==== Records shown

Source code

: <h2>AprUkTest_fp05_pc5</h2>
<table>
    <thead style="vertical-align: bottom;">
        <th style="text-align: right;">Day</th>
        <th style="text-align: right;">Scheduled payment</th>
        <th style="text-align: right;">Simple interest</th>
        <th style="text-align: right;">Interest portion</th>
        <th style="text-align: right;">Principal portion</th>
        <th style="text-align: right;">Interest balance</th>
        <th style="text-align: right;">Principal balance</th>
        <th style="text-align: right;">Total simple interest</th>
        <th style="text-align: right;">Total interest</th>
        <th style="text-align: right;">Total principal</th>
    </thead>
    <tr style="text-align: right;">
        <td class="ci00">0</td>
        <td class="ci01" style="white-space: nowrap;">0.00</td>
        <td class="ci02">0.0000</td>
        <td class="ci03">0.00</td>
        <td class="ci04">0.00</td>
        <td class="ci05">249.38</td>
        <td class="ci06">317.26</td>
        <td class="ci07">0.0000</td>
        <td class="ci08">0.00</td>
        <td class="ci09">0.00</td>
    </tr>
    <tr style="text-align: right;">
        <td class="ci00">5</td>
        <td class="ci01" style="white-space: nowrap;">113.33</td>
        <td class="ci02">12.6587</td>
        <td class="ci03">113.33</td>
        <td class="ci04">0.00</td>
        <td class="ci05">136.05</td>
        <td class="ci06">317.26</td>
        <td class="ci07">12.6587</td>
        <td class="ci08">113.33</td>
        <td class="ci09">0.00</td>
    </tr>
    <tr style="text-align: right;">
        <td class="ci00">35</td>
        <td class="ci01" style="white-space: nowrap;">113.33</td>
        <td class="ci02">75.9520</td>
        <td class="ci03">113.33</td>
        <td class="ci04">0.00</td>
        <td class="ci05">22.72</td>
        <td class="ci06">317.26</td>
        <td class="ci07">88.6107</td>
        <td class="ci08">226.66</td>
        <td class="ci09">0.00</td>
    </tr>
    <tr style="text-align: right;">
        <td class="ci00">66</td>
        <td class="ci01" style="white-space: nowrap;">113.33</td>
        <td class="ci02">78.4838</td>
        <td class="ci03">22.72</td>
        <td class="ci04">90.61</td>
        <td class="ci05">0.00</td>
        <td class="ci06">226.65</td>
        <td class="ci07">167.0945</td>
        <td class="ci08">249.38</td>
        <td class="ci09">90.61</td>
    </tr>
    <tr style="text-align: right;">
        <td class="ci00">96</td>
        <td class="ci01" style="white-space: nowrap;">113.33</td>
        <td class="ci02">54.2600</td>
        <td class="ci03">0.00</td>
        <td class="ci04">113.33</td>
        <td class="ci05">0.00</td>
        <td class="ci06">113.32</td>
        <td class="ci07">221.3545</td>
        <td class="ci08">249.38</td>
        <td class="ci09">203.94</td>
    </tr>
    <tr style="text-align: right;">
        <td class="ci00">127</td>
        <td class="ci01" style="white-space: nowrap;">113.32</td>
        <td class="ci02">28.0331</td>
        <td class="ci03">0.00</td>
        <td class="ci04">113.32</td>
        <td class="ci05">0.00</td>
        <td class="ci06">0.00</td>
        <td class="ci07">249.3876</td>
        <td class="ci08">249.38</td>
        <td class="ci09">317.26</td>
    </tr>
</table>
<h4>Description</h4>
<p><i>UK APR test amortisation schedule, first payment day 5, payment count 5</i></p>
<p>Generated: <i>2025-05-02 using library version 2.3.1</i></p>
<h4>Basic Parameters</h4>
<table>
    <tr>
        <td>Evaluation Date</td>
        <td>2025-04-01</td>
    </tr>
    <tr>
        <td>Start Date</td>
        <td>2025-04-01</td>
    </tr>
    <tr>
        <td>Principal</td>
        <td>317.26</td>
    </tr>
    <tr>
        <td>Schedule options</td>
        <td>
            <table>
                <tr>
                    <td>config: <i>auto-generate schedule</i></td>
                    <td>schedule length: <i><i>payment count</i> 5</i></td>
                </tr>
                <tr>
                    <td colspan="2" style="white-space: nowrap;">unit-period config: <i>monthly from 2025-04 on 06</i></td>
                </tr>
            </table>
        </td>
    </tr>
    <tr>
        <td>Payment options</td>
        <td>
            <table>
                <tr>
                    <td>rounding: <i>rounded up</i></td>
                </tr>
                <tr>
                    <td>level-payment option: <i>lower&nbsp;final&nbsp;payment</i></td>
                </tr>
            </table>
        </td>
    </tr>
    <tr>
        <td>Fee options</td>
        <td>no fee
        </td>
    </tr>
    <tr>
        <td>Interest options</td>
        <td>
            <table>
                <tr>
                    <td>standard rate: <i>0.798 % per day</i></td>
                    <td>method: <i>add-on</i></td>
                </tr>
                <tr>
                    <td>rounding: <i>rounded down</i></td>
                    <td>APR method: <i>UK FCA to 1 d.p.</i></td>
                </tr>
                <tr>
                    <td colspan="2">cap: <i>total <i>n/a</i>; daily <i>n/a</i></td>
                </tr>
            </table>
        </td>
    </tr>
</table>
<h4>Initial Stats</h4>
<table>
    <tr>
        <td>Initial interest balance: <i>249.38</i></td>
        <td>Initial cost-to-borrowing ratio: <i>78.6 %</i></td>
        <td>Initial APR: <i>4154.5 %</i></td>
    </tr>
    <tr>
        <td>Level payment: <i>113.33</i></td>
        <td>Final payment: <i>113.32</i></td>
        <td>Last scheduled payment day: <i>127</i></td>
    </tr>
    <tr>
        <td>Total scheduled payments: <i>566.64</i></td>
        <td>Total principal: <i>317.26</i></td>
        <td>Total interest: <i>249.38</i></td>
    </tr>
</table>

========
==== Records shown

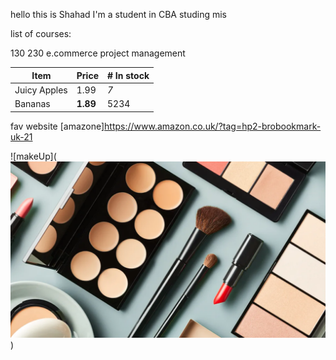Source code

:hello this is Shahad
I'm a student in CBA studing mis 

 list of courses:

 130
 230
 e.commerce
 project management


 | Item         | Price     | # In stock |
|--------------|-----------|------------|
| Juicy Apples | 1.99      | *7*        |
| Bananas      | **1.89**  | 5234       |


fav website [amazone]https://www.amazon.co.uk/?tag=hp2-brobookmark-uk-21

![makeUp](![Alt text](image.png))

========

Return each line of the data where the word "balance" appears.

        <th style="text-align: right;">Interest balance</th>
        <th style="text-align: right;">Principal balance</th>
        <td>Initial interest balance: <i>249.38</i></td>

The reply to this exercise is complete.